New Non-opioid May Help Ease Sleep Problems

New Non-opioid May Help Ease Sleep Problems

A non-opioid therapy called ASP0819 failed to reduce fibromyalgia-associated pain over eight weeks, but showed promise as a safe treatment for sleep problems in a Phase 2a trial.

The findings warrant further research into the therapeutic potential of ASP0819 for fibromyalgia, researchers said.

The study, “Efficacy and Safety of ASP0819 in Patients with Fibromyalgia: Results of a Proof-of-Concept, Randomized, Double-Blind, Placebo-Controlled Trial,” was published in the Journal of Pain Research.

Treatments currently available to manage fibromyalgia symptoms are unable to fully alleviate the pain associated with the disorder. While opioids are used to treat many chronic pain disorders, they have not shown efficacy in easing fibromyalgia symptoms and carry risks of side effects and addiction.

ASP0819, an experimental therapy developed by Astellas Pharma to treat pain in fibromyalgia, acts by targeting a calcium-activated potassium channel known as KCa3.1 that reduces the activity of pain-associated nerves.

After positive results in healthy individuals, an Astellas-sponsored Phase 2a trial (NCT03056690) was conducted to assess the efficacy of ASP0819 as an analgesic as well as its safety and tolerability in patients with fibromyalgia. 

A total of 184 participants (96.2% women and 82.1% white), mean age 49.3, received either a 15 mg oral dose of ASP0819 or a placebo once daily in the morning for eight weeks. Participants and researchers did not know who received the treatment or the placebo.

Participants had a pain score of at least 4 on the Fibromyalgia Impact Questionnaire Revised (FIQR) scale from 1 to 10, where 10 is the most severe. Held at 24 sites across the U.S., the study had a screening period of up to six weeks, an eight-week treatment period with site visits on days one, 15, 29, and 57, and a four-week follow-up. 

Both groups had similar baseline fibromyalgia characteristics, with a mean daily pain score of 6.32 as assessed with a numerical rating scale (0–10).

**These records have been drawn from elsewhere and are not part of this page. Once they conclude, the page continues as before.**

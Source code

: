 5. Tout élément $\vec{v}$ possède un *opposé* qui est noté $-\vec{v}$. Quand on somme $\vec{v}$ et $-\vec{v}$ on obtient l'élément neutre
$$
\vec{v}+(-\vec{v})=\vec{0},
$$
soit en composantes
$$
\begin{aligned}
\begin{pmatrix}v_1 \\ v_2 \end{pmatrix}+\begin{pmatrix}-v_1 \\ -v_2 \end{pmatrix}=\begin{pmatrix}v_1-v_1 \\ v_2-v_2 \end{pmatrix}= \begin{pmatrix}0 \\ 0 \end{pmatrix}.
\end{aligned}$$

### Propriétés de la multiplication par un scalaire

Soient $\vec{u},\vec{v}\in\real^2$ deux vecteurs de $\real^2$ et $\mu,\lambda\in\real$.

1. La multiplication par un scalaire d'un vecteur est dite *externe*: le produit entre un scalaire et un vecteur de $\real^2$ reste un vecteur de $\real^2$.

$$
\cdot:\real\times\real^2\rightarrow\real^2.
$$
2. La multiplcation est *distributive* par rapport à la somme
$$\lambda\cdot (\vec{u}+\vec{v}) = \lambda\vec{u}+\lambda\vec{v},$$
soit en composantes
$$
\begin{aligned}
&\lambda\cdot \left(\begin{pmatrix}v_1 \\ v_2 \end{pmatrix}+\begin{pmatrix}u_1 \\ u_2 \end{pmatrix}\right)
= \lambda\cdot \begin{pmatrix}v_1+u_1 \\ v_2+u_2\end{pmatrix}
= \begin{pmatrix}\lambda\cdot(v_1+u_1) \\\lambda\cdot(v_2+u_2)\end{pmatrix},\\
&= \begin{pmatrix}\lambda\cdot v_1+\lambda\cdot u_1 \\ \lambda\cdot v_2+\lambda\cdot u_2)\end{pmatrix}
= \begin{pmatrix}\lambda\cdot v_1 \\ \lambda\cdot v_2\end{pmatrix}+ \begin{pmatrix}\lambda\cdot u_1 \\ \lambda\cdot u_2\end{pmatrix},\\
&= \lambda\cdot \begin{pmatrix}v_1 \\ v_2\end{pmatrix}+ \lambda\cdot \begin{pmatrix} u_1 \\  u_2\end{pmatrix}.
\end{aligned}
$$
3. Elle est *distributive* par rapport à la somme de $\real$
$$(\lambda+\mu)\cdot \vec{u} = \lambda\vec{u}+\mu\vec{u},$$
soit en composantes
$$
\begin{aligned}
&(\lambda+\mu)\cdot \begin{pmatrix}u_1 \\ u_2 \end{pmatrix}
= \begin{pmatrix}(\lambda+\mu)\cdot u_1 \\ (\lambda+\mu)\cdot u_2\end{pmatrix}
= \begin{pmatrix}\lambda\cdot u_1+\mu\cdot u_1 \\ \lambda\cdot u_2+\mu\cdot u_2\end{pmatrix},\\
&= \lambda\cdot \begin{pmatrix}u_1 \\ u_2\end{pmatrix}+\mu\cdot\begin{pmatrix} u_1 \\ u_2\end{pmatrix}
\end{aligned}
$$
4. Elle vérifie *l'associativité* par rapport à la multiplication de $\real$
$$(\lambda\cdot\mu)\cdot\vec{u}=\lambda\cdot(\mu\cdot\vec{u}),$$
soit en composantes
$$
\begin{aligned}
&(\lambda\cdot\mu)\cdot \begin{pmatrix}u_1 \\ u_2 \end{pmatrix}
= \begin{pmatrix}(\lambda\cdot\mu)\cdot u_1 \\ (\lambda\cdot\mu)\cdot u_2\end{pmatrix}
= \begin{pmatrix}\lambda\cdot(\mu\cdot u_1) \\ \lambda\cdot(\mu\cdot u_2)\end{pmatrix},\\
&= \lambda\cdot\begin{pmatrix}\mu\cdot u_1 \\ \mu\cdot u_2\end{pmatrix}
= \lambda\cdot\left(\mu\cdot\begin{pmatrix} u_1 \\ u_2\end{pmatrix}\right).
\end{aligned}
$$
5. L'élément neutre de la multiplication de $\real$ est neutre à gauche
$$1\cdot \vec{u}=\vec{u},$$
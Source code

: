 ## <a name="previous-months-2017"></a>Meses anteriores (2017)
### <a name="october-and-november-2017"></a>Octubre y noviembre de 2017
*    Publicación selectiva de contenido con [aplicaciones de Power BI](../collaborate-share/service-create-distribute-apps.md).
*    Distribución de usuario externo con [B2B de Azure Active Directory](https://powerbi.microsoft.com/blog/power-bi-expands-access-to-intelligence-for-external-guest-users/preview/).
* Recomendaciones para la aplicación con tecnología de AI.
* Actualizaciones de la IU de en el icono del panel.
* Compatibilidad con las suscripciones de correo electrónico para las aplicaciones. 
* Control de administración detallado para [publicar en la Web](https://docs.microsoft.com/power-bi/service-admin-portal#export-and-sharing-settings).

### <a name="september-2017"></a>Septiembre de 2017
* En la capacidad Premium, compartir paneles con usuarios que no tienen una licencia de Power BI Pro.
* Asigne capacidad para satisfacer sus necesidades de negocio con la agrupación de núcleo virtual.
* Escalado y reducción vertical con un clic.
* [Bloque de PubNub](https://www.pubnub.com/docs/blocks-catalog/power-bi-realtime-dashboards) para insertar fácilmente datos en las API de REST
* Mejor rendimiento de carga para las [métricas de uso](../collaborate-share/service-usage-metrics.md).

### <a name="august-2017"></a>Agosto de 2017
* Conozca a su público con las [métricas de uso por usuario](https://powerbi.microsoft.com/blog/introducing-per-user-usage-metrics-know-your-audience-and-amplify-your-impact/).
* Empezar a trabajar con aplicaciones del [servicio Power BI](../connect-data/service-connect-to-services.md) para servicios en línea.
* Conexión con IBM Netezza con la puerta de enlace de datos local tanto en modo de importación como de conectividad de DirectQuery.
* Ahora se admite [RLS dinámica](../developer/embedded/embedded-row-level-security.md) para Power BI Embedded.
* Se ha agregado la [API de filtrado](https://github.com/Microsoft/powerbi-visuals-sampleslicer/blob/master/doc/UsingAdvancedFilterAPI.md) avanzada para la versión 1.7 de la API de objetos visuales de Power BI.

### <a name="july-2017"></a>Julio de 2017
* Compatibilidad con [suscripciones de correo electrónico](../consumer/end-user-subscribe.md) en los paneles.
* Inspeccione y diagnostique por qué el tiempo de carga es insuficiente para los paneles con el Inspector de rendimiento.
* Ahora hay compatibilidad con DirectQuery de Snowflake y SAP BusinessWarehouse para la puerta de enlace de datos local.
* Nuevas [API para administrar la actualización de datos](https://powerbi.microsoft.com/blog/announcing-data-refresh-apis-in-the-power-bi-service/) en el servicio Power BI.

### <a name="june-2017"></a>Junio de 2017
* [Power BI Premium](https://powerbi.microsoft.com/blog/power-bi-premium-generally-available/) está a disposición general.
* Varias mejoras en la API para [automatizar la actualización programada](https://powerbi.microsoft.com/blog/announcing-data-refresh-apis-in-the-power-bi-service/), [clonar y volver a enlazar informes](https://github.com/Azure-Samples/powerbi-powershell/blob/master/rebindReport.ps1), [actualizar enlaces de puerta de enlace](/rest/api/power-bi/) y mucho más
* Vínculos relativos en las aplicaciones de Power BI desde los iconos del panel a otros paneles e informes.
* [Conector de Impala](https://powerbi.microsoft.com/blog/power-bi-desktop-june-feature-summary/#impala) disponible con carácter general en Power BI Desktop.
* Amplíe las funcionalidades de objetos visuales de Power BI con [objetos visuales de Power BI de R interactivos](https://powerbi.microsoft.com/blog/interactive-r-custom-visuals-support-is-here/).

The proportion of participants with severe pain scores of at least 7 was 31.1% in the treatment group compared to 22.3% in the placebo group.  

From baseline to the end of treatment, the mean pain score was not significantly different between the two groups, although a trend did favor ASP0819. At weeks two, six, and seven, pain was significantly lower in patients treated with ASP0819 than in those on placebo. Likewise, symptoms, overall disease impact, and total FIQR score were all significantly reduced at week four but not at the end of treatment. 

At the end of treatment, people taking ASP0819 reported significant improvements in falling asleep, restlessness of sleep, and beginning the day. In addition, patients treated with ASP0819 found it easier to fall asleep at week two, experienced benefits in restlessness, discomfort, and ability to stay asleep at week three, and had deeper sleep and improvements at beginning the day at week six.

During the double-blind period, the mean proportion of days in which participants used the pain medication acetaminophen was low (24% in the placebo group and 22% in the ASP0819 group).

Also during this period, 5.6% of participants on ASP0819 and 2.1% of those in the placebo group used medication for fibromyalgia-related pain. Overall, more patients needed such treatment in the subsequent follow-up period (10.9% vs. 3.8% in the treatment stage).

More patients on ASP0819 than on placebo (31.1% vs. 20.2%) used medication for non-fibromyalgia related pain.

Treatment-related adverse events that emerged or worsened during treatment were reported by 29 participants in the placebo group (30.9%) and 22 taking ASP0819 (24.4%), with headache being the most common. One patient on ASP0819 reported severe insomnia, which led to study discontinuation. Three participants on placebo also withdrew from the study due to severe gastroenteritis, headache, and fainting. All other treatment-related adverse events were mild or moderate. 

“Although this study did not meet its primary efficacy endpoint [goal] of change from baseline to Week 8 in mean daily average pain score for ASP0819 versus placebo, there were some signals suggestive of efficacy in patients with fibromyalgia,” the investigators wrote.